- Task description
From the data below, return only the lines from the one with "# Library-Management-System-using-C" through the one with "Flow : Home", exact and inclusive, with pictures left out.

Records from a dataset
================================

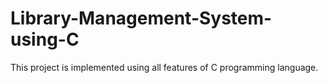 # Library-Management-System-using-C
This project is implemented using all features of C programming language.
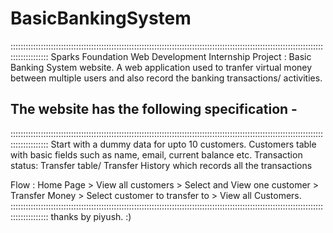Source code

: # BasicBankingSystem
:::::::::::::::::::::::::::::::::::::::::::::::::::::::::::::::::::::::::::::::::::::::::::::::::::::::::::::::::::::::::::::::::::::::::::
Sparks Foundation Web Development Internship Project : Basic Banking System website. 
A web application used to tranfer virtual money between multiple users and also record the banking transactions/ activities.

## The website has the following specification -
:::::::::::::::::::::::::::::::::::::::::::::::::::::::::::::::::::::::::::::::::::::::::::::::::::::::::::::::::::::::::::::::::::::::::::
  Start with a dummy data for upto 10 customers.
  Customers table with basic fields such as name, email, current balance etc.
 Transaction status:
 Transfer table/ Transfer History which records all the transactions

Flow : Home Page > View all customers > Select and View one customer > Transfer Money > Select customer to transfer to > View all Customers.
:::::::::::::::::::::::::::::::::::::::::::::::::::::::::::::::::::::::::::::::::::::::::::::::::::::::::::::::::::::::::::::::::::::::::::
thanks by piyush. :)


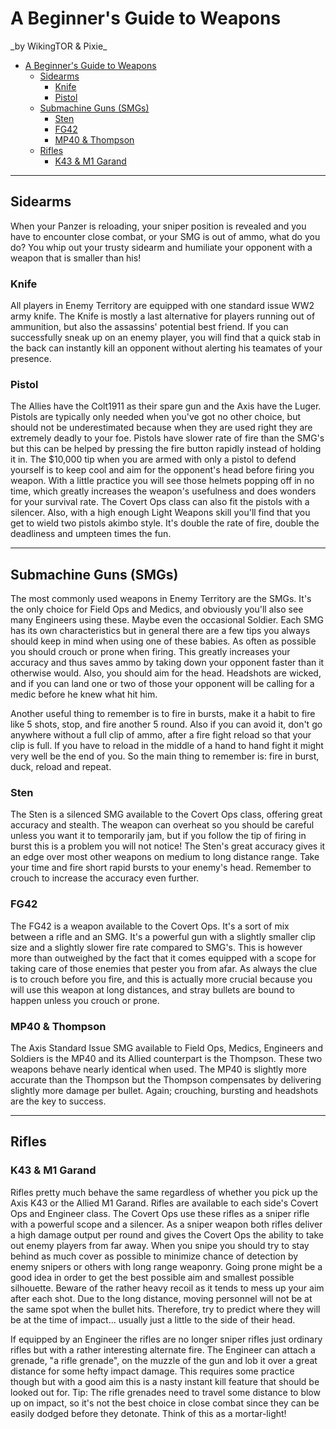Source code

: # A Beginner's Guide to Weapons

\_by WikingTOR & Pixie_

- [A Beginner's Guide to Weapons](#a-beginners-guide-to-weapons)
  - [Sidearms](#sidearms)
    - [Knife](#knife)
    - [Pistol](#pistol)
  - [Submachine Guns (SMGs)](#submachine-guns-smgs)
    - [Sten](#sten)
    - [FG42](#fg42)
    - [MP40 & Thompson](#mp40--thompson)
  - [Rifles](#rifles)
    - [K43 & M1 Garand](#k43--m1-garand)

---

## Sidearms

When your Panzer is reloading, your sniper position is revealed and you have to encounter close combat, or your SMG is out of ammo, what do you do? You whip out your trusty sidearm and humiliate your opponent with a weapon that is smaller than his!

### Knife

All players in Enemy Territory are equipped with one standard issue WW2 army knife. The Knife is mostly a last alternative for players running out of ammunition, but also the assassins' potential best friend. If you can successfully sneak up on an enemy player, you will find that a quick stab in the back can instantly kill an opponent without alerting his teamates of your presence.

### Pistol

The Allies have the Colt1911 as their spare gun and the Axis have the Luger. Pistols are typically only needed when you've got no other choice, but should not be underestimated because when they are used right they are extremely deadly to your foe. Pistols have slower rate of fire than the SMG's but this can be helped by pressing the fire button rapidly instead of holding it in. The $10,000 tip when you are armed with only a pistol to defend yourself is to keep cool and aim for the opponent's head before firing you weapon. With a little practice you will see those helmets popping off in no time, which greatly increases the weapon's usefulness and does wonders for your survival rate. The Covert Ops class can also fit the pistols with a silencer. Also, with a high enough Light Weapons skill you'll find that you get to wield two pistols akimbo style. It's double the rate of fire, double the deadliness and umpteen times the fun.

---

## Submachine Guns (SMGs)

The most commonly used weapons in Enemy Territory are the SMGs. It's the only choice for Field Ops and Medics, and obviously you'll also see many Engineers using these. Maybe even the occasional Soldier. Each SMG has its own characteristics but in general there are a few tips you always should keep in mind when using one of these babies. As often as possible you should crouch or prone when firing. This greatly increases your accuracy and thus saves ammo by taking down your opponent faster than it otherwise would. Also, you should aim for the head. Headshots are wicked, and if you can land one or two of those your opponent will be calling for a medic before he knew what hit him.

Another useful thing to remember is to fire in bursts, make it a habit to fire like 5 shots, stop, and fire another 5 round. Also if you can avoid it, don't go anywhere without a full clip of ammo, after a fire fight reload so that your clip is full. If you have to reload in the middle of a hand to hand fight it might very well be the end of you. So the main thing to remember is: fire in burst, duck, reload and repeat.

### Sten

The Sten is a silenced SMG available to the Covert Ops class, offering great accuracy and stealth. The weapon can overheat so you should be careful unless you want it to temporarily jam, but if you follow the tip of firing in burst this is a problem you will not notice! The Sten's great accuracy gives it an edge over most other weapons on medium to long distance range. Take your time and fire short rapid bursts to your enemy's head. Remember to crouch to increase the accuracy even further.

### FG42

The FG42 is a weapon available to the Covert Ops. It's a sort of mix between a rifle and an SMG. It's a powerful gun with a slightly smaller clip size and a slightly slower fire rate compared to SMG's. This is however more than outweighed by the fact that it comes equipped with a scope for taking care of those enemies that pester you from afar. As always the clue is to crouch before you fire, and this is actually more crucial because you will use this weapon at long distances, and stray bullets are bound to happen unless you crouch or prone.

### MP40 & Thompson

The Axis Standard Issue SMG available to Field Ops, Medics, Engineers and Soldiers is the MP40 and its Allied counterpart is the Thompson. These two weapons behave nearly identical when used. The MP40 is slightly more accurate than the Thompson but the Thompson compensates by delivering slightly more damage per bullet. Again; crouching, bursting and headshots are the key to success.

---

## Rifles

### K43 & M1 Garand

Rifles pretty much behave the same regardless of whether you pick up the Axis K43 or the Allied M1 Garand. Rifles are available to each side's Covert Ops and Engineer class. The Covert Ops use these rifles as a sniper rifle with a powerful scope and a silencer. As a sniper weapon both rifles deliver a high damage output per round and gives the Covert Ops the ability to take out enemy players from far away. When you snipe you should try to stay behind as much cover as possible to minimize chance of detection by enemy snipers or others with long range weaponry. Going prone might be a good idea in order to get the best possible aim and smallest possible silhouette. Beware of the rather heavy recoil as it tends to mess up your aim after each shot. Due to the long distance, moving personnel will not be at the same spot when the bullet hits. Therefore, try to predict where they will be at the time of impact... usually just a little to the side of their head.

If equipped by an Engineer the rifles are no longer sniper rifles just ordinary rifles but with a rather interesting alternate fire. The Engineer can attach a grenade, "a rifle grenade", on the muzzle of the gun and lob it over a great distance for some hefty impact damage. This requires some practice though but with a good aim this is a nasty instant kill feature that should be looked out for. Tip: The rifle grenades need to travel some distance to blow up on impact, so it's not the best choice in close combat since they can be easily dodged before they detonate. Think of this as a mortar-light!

================================

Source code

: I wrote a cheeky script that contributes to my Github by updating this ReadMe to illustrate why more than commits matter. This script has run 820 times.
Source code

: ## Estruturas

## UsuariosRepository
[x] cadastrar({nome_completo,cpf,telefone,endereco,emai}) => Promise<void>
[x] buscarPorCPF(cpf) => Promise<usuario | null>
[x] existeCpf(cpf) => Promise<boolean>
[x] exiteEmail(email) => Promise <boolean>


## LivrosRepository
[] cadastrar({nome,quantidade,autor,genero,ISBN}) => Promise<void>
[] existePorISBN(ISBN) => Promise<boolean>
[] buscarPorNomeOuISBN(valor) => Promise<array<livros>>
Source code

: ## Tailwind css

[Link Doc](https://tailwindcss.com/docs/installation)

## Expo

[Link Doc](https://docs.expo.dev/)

================================

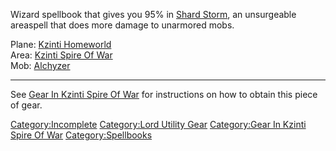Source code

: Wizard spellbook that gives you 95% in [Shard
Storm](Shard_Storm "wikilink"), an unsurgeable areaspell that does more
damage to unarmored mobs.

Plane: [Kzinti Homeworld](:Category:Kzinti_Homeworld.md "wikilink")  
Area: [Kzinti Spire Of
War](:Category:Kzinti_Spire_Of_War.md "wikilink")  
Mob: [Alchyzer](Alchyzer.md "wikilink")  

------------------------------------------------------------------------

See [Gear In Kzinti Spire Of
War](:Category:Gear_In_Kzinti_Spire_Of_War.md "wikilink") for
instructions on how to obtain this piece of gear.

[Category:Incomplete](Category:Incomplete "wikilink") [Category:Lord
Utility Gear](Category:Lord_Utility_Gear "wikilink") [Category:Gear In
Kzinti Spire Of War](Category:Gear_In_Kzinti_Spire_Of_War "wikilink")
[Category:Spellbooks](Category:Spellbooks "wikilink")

================================

- Exercise output
 # Library-Management-System-using-C
This project is implemented using all features of C programming language.
Source code

: # BasicBankingSystem
:::::::::::::::::::::::::::::::::::::::::::::::::::::::::::::::::::::::::::::::::::::::::::::::::::::::::::::::::::::::::::::::::::::::::::
Sparks Foundation Web Development Internship Project : Basic Banking System website. 
A web application used to tranfer virtual money between multiple users and also record the banking transactions/ activities.

## The website has the following specification -
:::::::::::::::::::::::::::::::::::::::::::::::::::::::::::::::::::::::::::::::::::::::::::::::::::::::::::::::::::::::::::::::::::::::::::
  Start with a dummy data for upto 10 customers.
  Customers table with basic fields such as name, email, current balance etc.
 Transaction status:
 Transfer table/ Transfer History which records all the transactions

Flow : Home Page > View all customers > Select and View one customer > Transfer Money > Select customer to transfer to > View all Customers.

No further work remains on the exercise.